Sunday 19 January 2020

More than a sting in the tale as bees vanish

Aideen Sheehan

SECURITY has been tightened at a Carlow farm after a sting involving the theft of three beehives.

Gardai are investigating the puzzling theft of the bee colonies from agriculture and food development authority Teagasc's Oak Park 225-hectare research farm, but said last night there had been no arrests.

Experts believe the thieves must have had experience with bees in order to have been able to pull off such a dangerous heist without getting stung.

Gardai have appealed to the bee-keeping community to keep their eyes open for unusual activity, but admit it is difficult to trace the bees as they have no particular distinguishing marks.

The hives were stolen in two separate incidents in recent weeks from one of the fields at Teagasc headquarters. The thieves would have had to carry them for 150 yards to get to a road, and, presumably, a waiting vehicle.

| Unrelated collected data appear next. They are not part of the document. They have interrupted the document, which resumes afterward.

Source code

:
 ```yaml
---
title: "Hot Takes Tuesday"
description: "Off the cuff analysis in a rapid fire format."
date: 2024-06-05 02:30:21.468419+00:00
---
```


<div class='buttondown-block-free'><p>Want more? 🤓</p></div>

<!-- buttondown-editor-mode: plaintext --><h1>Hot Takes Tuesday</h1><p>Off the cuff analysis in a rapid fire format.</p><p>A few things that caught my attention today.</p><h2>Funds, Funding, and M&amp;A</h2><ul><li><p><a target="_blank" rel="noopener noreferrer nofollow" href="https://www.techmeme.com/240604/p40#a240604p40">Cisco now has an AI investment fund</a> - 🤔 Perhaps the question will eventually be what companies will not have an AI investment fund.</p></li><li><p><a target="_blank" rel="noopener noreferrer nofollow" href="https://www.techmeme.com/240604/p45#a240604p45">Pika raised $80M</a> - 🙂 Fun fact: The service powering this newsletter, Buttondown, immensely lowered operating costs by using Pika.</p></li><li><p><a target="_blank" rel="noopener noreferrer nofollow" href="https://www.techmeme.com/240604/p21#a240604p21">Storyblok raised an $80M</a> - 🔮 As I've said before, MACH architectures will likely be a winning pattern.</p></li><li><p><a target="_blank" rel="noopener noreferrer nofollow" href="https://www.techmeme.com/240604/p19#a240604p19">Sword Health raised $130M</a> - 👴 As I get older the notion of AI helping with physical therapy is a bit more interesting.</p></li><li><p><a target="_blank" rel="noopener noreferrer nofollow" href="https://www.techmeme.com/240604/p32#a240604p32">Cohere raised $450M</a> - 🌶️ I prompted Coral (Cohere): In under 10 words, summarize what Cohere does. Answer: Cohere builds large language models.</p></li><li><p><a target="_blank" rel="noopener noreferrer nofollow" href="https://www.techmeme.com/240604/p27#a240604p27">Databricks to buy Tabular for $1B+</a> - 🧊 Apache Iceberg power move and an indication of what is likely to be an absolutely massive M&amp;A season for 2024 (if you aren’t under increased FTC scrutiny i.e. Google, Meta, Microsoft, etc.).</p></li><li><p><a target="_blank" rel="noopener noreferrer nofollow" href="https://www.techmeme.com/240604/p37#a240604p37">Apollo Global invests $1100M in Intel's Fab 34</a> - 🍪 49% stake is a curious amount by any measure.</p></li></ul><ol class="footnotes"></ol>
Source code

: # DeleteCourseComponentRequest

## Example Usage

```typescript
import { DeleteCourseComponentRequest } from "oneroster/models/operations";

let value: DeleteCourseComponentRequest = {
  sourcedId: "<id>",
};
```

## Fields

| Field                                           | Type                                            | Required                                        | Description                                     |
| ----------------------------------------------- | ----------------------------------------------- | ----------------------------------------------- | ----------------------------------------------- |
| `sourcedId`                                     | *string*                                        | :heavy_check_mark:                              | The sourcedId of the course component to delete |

The robbers would also have needed to have worn protective clothing and have a knowledge of hives in order to shut them off to prevent the bees escaping during transit, a Teagasc spokesman said.

The beehives would be worth just a couple of hundred euro each, he added.

"They have a value in making honey, but they're certainly no pot of gold. They're of huge importance for our research, however, and any further thefts could jeopardise that," he said.

The bees were being studied to find out what threat, if any, was being posed to them by various diseases and pests.

Additional locks and security measures have now been added to entrances to the facility although the location's popularity among local walkers also had to be considered, the spokesman said.

Honey bees are under threat worldwide because of a mysterious condition called colony collapse disorder which has implications for honey production and for agriculture in general as bees play a crucial role in cross-pollination of crops.

Dr Mary Coffey is heading up the research into bee colonies under the National Apiculture Research Programme, which is funded by the Department of Agriculture and carried out jointly by Teagasc and the University of Limerick.